Prompt.
Each line with the word "simple" must appear in the answer, copied from the records.

Content starts

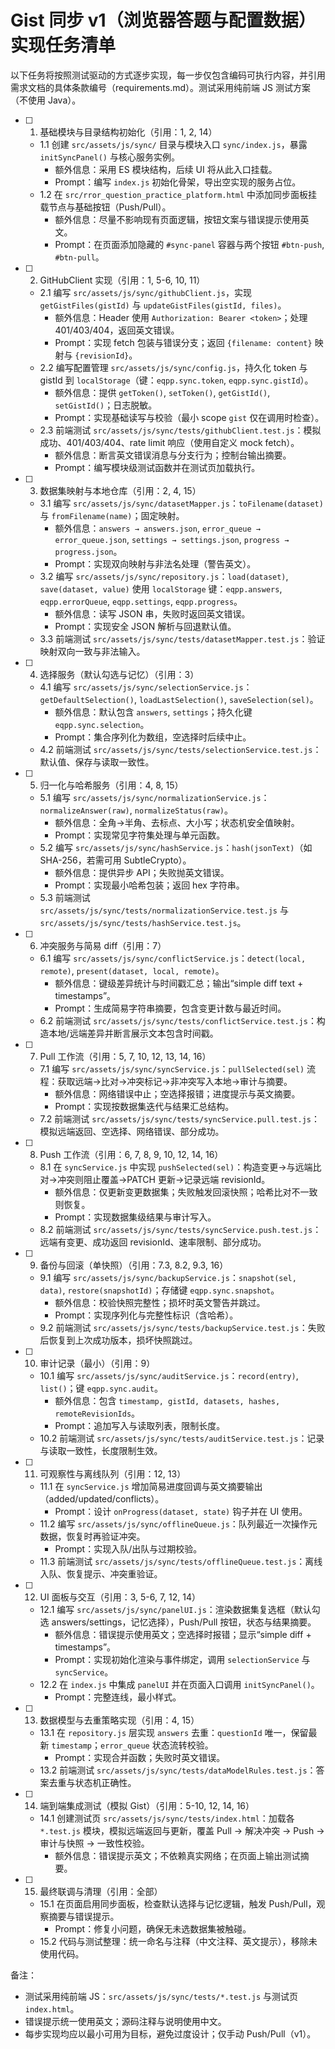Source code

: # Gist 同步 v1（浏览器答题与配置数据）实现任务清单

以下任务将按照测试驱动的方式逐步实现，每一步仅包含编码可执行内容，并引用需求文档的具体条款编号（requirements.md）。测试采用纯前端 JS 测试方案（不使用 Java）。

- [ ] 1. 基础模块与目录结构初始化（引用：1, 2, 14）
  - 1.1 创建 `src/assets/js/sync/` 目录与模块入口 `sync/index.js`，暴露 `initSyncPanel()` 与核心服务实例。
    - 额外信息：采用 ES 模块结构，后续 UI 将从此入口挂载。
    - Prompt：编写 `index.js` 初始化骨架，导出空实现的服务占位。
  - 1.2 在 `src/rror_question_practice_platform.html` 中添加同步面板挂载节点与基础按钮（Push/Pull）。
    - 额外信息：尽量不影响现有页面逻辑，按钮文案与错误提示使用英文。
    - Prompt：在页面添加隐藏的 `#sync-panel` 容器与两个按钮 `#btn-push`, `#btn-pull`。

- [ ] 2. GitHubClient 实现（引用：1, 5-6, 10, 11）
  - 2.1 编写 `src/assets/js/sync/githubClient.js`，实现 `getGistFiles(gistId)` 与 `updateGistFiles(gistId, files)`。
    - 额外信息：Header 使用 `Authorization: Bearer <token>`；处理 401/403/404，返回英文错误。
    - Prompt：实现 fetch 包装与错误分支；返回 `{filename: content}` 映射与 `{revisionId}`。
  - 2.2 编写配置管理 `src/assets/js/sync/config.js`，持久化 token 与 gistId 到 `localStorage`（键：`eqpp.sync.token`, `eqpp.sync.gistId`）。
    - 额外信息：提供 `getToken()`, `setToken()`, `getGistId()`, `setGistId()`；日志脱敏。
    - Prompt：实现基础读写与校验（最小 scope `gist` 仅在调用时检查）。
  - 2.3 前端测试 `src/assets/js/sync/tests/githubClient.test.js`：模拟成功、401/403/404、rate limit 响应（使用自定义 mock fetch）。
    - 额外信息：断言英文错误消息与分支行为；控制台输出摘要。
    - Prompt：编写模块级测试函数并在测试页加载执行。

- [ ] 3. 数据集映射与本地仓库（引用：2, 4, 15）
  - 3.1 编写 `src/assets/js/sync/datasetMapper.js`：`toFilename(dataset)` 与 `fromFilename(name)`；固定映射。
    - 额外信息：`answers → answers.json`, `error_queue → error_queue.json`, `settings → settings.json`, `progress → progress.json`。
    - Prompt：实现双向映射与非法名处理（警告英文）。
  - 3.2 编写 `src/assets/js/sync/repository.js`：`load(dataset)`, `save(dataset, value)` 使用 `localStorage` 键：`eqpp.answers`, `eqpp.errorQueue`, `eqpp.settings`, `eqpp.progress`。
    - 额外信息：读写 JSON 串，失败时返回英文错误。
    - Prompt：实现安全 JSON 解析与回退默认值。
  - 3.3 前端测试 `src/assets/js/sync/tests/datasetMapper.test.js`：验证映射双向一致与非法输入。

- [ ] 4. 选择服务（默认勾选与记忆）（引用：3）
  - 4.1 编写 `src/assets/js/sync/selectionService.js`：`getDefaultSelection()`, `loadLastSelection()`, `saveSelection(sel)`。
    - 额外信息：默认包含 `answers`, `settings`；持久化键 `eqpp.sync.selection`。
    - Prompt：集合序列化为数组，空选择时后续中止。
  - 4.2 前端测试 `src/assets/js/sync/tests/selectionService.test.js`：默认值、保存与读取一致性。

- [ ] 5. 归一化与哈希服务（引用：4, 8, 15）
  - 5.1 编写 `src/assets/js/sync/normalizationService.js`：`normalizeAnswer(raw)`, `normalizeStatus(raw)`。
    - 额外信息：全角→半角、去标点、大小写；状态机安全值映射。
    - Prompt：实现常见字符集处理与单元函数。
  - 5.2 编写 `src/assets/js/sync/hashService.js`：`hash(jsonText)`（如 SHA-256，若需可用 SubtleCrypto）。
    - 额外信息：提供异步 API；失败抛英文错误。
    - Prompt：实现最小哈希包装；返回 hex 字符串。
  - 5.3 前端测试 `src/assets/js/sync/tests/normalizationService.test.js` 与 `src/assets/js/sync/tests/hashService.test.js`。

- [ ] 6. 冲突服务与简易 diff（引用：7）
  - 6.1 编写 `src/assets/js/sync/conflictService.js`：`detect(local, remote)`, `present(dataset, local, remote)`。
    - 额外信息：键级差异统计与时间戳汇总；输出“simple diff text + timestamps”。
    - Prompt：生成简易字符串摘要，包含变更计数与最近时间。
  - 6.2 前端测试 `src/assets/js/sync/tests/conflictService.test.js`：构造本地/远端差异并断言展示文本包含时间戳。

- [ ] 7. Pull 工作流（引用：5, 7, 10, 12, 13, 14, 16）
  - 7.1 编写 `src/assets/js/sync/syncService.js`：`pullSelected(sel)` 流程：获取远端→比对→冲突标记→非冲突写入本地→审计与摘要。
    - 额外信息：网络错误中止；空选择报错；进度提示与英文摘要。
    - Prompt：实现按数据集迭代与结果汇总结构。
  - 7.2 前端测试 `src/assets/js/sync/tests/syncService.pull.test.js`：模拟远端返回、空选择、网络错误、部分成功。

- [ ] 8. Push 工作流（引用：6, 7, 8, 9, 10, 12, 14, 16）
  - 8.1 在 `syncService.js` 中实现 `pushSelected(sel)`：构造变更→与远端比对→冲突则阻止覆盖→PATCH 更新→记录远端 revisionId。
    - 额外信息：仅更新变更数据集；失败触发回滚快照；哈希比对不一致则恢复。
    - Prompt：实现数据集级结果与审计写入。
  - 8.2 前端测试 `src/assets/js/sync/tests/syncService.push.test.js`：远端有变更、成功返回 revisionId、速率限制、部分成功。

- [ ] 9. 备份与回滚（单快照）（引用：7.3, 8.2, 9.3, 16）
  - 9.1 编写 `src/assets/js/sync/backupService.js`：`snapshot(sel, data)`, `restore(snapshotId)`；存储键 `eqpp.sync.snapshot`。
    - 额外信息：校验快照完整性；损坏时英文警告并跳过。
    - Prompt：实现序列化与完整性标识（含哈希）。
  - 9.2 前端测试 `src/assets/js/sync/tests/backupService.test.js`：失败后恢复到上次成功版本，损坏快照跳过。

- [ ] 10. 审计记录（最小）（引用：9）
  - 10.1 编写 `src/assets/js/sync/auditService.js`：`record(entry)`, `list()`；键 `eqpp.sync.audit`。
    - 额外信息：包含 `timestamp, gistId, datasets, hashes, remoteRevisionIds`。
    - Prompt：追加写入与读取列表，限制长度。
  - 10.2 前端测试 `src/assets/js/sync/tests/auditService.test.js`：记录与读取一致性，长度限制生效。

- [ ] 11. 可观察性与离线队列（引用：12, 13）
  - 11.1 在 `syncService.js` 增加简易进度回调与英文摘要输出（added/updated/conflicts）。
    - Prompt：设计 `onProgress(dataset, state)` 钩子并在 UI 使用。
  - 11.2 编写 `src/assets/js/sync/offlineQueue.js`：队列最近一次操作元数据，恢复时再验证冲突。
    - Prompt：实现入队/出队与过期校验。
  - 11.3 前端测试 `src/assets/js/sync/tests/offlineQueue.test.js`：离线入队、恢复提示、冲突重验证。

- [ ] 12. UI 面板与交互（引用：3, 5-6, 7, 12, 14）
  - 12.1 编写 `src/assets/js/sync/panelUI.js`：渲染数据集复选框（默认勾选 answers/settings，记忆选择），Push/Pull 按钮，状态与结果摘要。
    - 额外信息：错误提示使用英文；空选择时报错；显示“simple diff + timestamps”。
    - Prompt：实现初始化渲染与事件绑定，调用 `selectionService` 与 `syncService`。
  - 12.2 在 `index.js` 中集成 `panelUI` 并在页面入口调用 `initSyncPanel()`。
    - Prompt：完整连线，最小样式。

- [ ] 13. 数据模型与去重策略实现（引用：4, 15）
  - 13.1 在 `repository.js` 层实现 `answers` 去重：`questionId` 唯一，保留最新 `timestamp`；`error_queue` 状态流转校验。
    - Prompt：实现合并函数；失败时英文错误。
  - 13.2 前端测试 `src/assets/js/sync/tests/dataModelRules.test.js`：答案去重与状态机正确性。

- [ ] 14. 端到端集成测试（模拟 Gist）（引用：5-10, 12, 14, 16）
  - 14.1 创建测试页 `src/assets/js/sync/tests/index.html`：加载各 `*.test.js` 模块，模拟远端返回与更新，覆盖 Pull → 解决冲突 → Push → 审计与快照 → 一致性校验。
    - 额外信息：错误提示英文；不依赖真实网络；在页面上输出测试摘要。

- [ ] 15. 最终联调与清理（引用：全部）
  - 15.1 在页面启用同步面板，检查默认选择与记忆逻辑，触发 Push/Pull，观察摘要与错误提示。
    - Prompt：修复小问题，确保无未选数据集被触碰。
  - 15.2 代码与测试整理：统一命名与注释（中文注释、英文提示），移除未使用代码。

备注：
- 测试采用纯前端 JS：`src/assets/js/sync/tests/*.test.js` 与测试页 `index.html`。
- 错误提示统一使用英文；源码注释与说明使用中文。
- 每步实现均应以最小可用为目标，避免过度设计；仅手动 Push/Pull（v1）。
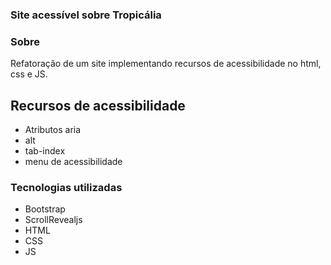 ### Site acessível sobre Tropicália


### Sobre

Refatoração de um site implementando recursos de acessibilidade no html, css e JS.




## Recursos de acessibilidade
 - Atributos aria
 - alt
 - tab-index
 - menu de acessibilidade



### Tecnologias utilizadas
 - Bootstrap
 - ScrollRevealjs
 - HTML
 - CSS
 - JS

Content ends

Output.
    - 额外信息：键级差异统计与时间戳汇总；输出“simple diff text + timestamps”。
    - 额外信息：错误提示使用英文；空选择时报错；显示“simple diff + timestamps”。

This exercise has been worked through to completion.